---------- Source data

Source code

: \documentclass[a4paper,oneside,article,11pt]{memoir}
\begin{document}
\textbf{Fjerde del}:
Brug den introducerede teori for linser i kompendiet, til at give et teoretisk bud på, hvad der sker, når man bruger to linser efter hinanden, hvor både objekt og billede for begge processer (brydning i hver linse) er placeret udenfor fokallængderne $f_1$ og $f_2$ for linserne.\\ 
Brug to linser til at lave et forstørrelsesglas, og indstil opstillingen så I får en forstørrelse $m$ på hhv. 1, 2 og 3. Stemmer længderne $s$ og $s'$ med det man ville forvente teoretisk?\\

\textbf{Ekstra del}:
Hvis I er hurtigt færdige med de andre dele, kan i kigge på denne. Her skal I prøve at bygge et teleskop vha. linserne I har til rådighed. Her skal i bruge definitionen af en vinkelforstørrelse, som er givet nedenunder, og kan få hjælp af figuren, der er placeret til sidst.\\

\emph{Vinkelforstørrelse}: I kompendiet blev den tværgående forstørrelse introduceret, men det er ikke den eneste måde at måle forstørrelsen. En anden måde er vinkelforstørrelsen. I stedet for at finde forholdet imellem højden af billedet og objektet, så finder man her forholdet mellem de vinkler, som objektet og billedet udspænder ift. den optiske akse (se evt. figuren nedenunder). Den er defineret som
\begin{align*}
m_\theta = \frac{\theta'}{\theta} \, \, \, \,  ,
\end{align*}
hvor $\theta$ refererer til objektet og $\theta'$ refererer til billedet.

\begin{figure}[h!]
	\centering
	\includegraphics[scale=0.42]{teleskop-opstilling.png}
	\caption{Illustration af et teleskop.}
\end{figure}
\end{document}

--------------------
---------- Source data

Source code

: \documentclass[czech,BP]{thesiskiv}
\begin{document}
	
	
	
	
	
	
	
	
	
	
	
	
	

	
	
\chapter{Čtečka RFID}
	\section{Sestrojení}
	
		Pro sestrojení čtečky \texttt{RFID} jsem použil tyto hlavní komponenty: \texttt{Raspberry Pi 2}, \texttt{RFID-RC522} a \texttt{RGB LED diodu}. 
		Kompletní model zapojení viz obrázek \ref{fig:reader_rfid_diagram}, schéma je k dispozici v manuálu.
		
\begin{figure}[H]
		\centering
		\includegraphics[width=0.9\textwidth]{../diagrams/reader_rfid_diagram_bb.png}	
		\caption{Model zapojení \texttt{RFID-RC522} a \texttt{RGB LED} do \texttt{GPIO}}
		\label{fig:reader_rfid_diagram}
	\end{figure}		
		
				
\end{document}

--------------------
---------- Source data

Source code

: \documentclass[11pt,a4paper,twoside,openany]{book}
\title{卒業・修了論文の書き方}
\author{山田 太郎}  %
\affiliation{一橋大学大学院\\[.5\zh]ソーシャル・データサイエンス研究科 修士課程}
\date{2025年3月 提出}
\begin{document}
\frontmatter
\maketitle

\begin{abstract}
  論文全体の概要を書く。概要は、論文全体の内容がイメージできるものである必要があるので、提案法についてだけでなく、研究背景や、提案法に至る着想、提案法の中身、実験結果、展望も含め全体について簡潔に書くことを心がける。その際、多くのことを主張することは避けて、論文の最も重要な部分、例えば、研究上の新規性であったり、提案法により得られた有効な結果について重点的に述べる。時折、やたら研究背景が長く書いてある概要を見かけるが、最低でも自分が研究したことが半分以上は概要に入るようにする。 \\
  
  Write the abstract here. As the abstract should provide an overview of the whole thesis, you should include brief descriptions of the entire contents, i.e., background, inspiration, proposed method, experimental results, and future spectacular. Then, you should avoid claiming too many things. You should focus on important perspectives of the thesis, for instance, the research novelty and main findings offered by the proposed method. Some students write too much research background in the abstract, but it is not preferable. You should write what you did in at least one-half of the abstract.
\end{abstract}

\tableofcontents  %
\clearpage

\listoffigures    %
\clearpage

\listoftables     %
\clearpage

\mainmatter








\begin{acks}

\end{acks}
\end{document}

--------------------

• _What is required_: Exactly how many lines in the material above mention the word "begin"? Give the number and nothing besides.

• _Solution to this task_: 8